* REQUIREMENT
What you return should be each line of the data containing the string "from".

* MATERIAL SHOWN
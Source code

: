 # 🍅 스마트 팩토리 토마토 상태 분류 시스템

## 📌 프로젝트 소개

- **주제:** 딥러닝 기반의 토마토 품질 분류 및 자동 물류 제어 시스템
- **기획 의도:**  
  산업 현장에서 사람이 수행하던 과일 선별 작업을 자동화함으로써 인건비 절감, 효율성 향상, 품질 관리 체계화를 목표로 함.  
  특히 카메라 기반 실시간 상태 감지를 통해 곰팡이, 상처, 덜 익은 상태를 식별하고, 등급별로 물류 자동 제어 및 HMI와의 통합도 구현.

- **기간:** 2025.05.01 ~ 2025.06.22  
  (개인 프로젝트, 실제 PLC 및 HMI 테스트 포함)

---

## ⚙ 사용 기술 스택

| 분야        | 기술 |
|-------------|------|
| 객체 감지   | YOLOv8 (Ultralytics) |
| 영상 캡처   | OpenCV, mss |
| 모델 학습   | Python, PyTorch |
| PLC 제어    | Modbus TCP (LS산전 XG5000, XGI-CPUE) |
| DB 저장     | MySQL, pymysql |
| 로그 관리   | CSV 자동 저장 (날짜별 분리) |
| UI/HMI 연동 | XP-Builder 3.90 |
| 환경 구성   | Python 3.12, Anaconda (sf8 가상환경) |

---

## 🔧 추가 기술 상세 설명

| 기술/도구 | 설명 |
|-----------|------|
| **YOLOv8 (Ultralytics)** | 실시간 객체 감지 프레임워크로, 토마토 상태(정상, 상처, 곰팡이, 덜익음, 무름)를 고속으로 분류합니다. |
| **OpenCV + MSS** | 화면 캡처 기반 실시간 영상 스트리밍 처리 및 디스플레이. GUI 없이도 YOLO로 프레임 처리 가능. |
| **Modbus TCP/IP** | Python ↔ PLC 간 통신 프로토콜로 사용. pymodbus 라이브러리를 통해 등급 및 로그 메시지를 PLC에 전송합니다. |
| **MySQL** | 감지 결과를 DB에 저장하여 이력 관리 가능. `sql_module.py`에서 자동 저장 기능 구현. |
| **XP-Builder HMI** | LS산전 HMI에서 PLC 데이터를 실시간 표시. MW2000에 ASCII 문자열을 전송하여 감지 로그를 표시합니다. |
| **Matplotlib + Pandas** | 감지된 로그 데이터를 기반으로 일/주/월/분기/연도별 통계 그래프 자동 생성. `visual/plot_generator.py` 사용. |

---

---

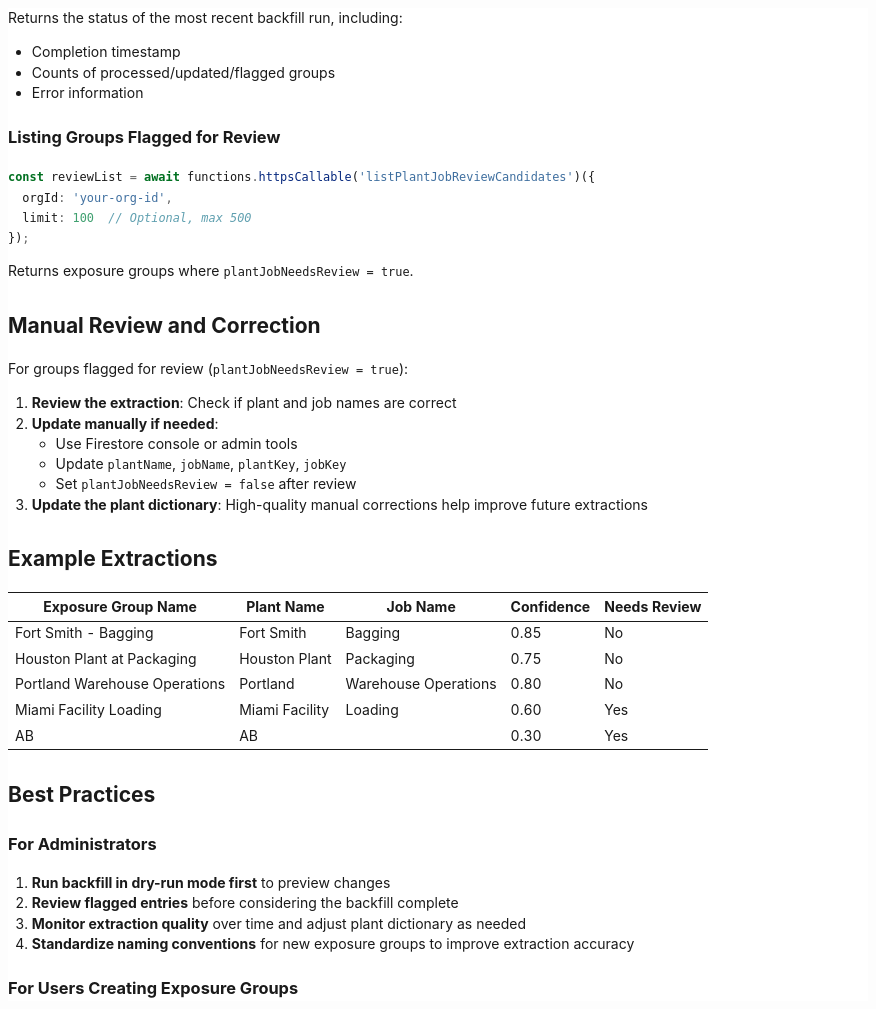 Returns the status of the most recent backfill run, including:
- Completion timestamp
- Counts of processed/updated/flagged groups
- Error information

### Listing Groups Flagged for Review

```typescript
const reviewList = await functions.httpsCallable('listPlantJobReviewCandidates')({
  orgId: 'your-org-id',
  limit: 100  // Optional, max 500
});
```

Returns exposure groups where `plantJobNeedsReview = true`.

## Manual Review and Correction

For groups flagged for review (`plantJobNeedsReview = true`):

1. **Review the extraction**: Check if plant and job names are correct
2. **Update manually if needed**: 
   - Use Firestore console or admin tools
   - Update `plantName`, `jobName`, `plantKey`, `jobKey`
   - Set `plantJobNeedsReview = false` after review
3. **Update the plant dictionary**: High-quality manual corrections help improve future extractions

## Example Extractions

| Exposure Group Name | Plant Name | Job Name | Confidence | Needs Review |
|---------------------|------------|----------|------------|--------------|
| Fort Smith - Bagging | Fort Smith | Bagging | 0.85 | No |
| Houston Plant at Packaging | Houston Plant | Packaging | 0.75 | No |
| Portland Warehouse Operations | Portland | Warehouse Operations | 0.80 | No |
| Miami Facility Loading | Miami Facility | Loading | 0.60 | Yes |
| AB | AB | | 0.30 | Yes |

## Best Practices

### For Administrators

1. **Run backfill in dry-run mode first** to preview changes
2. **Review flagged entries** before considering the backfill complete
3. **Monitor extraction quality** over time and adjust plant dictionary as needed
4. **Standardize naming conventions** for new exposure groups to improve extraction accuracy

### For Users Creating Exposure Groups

* * *

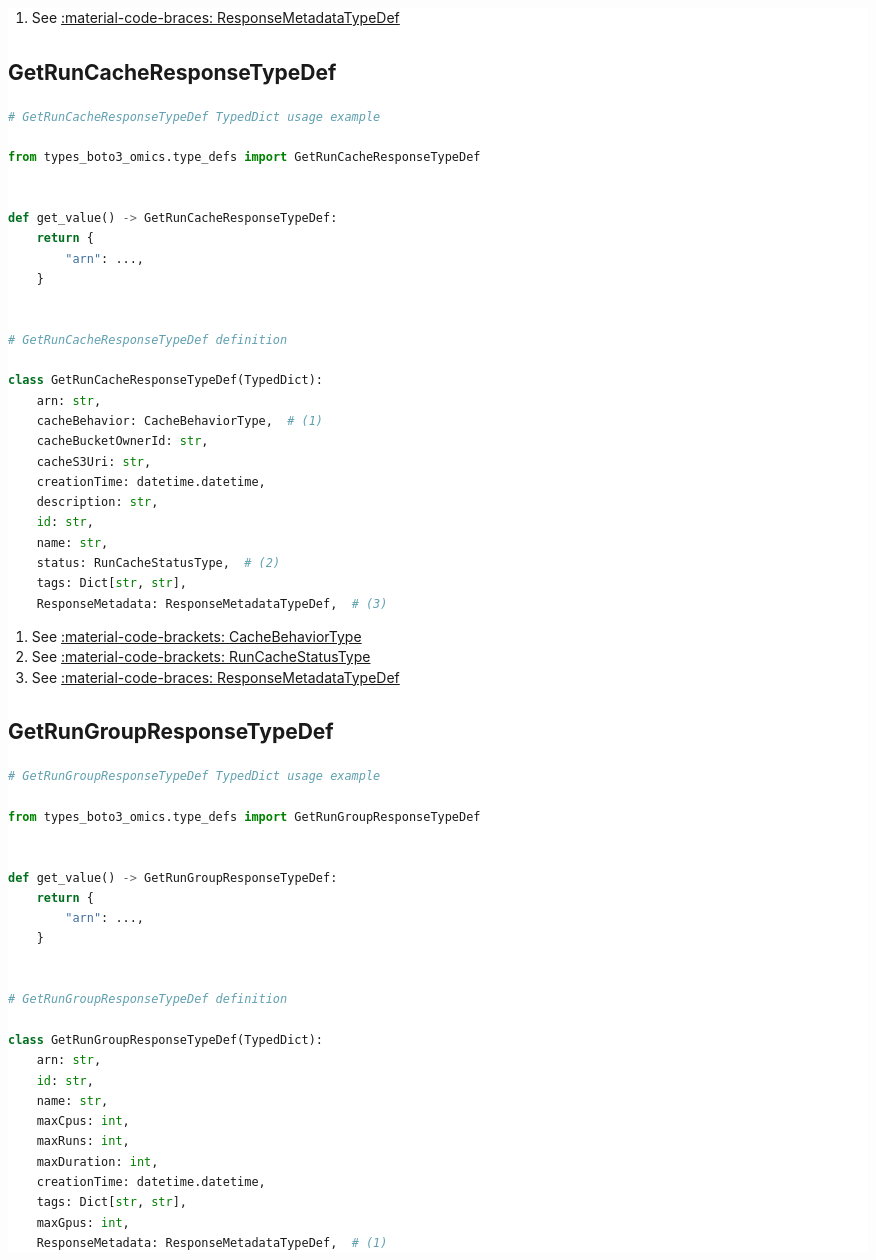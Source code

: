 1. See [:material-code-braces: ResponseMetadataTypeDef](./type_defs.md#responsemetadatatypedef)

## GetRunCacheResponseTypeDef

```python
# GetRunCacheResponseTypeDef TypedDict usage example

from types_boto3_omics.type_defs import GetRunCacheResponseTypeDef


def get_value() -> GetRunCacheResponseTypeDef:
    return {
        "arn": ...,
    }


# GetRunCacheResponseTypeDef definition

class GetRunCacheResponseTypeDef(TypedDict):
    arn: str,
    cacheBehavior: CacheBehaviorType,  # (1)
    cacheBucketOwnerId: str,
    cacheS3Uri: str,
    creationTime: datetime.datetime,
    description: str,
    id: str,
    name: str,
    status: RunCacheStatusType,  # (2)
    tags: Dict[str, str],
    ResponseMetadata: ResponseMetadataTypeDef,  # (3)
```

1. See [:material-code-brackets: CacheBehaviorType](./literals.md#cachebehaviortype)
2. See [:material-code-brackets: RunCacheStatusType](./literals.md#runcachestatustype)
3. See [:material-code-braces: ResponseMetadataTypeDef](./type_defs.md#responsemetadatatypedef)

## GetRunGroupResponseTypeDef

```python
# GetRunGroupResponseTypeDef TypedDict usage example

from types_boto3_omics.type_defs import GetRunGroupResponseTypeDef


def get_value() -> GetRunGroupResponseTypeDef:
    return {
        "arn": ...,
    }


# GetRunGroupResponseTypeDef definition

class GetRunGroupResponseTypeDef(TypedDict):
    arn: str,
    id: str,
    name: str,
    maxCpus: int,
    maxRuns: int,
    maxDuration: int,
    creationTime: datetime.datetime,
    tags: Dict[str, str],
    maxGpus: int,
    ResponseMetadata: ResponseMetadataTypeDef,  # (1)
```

* EXPECTED ANSWER
from types_boto3_omics.type_defs import GetRunCacheResponseTypeDef
from types_boto3_omics.type_defs import GetRunGroupResponseTypeDef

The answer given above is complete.